If you are unsure about your relationship with God, go here to find peace.


Father, You are good, and You are perfect. There is nothing errant about your agenda, your ways, or your timing. The errors are within us. We struggle to understand. We struggle to believe. We struggle to do right. We struggle to remain faithful. We struggle to surrender. Holy Spirit, our Counselor, help us to come to the end of ourselves and all of our striving for control, to pull back those drapes and let the Sun of Righteousness illuminate our lives with hope, peace, and renewal. Bring us into holy and humble submission, we pray in Jesus’ name, Amen.

Questions for Reflection, Small Group or Family Discussion:

  1. In your opinion, what is the most significant event in history?
  2. Read Luke 24:13-35. How had the events of the last few days crushed the expectations of the two men talking with Jesus (v.21)? Why did Jesus explain the Scriptures to the men (vv.25-27)?
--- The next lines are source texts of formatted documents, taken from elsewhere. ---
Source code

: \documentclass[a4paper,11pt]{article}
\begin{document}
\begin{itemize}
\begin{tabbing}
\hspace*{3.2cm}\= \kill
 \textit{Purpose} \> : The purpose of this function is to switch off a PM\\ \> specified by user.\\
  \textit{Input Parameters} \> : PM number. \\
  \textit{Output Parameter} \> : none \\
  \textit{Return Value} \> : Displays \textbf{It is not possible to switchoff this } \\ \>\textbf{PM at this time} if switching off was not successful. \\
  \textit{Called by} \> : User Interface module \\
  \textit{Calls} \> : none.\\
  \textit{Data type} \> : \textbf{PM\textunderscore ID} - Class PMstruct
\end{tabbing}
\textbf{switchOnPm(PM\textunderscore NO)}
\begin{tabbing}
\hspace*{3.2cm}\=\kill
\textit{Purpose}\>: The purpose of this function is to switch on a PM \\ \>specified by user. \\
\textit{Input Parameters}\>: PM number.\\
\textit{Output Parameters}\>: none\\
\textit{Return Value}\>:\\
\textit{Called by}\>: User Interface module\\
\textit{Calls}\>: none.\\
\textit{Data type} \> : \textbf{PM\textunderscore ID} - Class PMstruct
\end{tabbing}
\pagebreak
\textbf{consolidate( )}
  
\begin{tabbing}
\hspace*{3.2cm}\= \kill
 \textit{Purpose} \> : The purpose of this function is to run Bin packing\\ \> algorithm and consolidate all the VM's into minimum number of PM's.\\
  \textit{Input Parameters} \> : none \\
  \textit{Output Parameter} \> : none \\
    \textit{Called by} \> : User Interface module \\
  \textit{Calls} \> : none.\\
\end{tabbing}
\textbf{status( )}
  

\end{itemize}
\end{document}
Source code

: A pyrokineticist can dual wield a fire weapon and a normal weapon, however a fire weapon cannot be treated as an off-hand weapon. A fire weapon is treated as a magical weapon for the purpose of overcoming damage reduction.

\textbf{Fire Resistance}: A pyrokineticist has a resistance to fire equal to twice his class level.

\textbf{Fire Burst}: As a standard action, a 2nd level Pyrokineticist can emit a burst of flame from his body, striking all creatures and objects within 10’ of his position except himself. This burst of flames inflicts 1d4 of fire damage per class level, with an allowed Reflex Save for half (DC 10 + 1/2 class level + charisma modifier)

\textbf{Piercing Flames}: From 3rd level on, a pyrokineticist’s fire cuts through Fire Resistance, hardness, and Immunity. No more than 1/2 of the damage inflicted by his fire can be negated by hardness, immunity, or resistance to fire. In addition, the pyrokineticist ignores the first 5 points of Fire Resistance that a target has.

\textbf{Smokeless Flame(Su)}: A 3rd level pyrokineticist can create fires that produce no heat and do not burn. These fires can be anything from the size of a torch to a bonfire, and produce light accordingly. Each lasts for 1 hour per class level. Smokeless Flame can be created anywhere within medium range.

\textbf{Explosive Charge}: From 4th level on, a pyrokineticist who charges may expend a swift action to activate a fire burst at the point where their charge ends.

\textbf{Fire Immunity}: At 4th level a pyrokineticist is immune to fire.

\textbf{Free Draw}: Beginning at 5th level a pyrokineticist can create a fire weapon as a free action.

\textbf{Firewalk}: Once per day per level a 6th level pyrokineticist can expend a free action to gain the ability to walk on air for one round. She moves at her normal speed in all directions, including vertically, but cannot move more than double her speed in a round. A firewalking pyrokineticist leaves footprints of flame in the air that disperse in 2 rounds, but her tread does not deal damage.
What did the men recall after they reflected on their conversation with Jesus (v.32)?
  3. How do life’s trials tend to change our expectations of the Christian life?
  4. When have you been guilty of unbelief? What great truths has God taught you that you failed to understand at first?
  5. What might it look like for you to pull back the curtain today and let the “Sun of Righteousness” shed light on our doubts, fears, and apprehensions?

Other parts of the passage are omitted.